Whether it is feasible, you have to know yourself. Roughly take for the house: €2,500 * sqm + ancillary building costs of €30,000-50,000. In addition, outdoor facilities, kitchen, furniture, floors. Then you roughly have a house price. Your net household income (minus commitments/loans) multiply by 108. Then you roughly have an overview of whether you can afford it.

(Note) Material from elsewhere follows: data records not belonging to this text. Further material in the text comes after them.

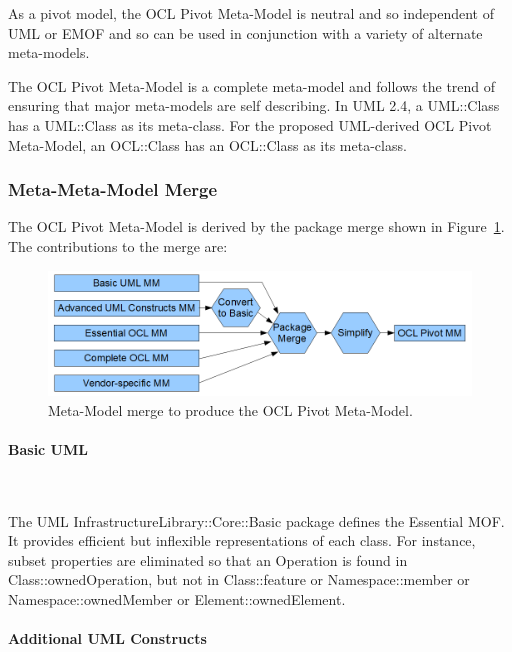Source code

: \documentclass{eceasst}
\begin{document}
As a pivot model, the OCL Pivot Meta-Model is neutral and so independent of UML or EMOF and so can be used in conjunction with a variety of alternate meta-models.

The OCL Pivot Meta-Model is a complete meta-model and follows the trend of ensuring that major meta-models are self describing. In UML 2.4, a UML::Class has a UML::Class as its meta-class. For the proposed UML-derived OCL Pivot Meta-Model, an OCL::Class has an OCL::Class as its meta-class.  

\subsubsection{Meta-Meta-Model Merge}

The OCL Pivot Meta-Model is derived by the package merge  shown in Figure~\ref{fig:UMLMMtoOCLMM}. The contributions to the merge are:


\begin{figure}
  \begin{center}
    \includegraphics[width=5.0in]{UMLMMtoOCLMM.png}
  \end{center}
  \caption{Meta-Model merge to produce the OCL Pivot Meta-Model.}
  \label{fig:UMLMMtoOCLMM}
\end{figure}

\paragraph{Basic UML}~

The UML InfrastructureLibrary::Core::Basic package defines the Essential MOF. It provides efficient but inflexible representations of each class. For instance, subset properties are eliminated so that an Operation is found in Class::ownedOperation, but not in Class::feature or Namespace::member or Namespace::ownedMember or Element::ownedElement.

\paragraph{Additional UML Constructs}~
\end{document}
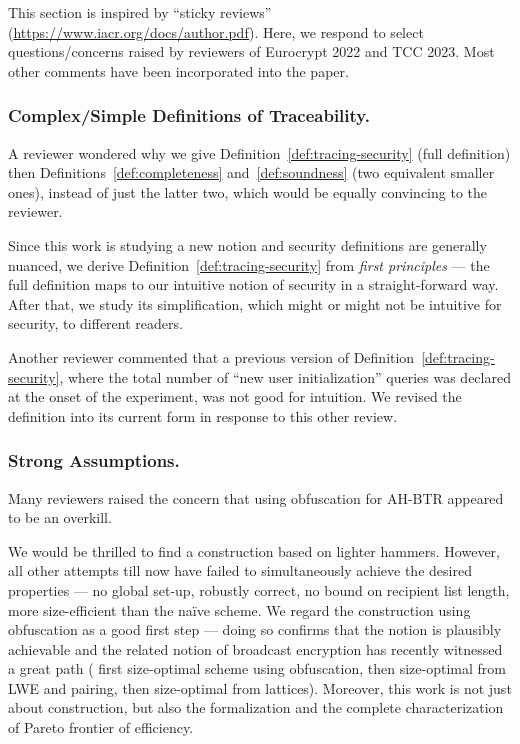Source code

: This section is inspired by ``sticky reviews''
(\url{https://www.iacr.org/docs/author.pdf}).
Here, we respond to select questions/concerns raised by reviewers
of Euro\-crypt 2022 and TCC 2023.
Most other comments have been incorporated into the paper.

\subsubsection{Complex/Simple Definitions of Traceability.}
A reviewer wondered why we give
Definition~\ref{def:tracing-security} (full definition)
then Definitions~\ref{def:completeness} and~\ref{def:soundness}
(two equivalent smaller ones),
instead of just the latter two,
which would be equally convincing to the reviewer.

Since this work is studying a new notion and
security definitions are generally nuanced,
we derive Definition~\ref{def:tracing-security}
from \emph{first principles} ---
the full definition maps to our intuitive notion of security
in a straight-forward way.
After that, we study its simplification,
which might or might not be intuitive for security,
to different readers.

Another reviewer commented that
a previous version of Definition~\ref{def:tracing-security},
where the total number of ``new user initialization'' queries
was declared at the onset of the experiment,
was not good for intuition.
We revised the definition into its current form
in response to this other review.

\subsubsection{Strong Assumptions.}
Many reviewers raised the concern
that using obfuscation for AH-BTR appeared to be an overkill.

We would be thrilled to find a construction based on lighter hammers.
However, all other attempts till now have failed
to simultaneously achieve the desired properties ---
no global set-up,
robustly correct,
no bound on recipient list length,
more size-efficient than the na\"ive scheme.
We regard the construction using obfuscation as a good first step ---
doing so confirms that the notion is plausibly achievable and
the related notion of broadcast encryption has recently witnessed a great path
(\cite{C:BonWatZha14} first size-optimal scheme using obfuscation, then
\cite{EC:AgrYam20,TCC:AgrWicYam20} size-optimal from LWE and pairing, then
\cite{EC:Wee22} size-optimal from lattices).
Moreover, this work is not just about construction,
but also the formalization and
the complete characterization of Pareto frontier of efficiency.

If you find a house you like and you want to build it, then talk to the construction company. It doesn't cost anything. But don't let them push anything on you. No pre-contracts because it gets cheaper, etc.
 

Mahri23

2021-11-08 14:59:06
  • #2
We set out on the path about 1 year ago. Looked at some things and then weighed our options. Talked to an architect and contacted two construction companies. Then visited several model homes. In Sep. 2019 went to the open house day and signed the contract. Then waited for the building permit. In May 20 it finally started. In Dec. the house handover took place. :cool:
 

11ant

2021-11-08 15:01:28
  • #3
Don’t downsize a catalog house just because you like one but find it too big. Either choose a smaller catalog house and enlarge it if necessary. If that doesn’t fit, plan individually. But downsizing functioning and calculated standard designs is technically and economically nonsense. Laypeople can’t even imagine how inexperienced many house sellers are. In conversation, "almost anything" is possible because the guys don’t know the technical background and limits. After signing, nothing can be saved anymore, only damage can be limited at best.
 

sonnenallee

2021-11-08 15:08:32
  • #4
Thank you for the hint! He just meant that there are certain grids according to which it would be checked where one can reduce size so that it later also fits with the statics.
 

Mahri23

2021-11-08 15:10:07
  • #5
As 11ant already wrote, talk to the construction company beforehand. We also changed an existing design. It was easy to implement because we simply pushed one wall backwards. This eliminated a covered terrace and made the interior rooms larger. It cost "zero" euros extra. Since the walls were already positioned quite similarly before anyway.
 

11ant

2021-11-08 15:17:12
  • #6
No. Planning grids have nothing at all to do with the statics, but explaining the little would go too far. Equating grid steps with safe reduction steps is a misconception, which roughly corresponds to the average half-knowledge level of house sellers. Moreover, "prefabricated" houses have not been rigidly bound to planning grids for quite some time (about 30 years) and are nowadays "made to measure".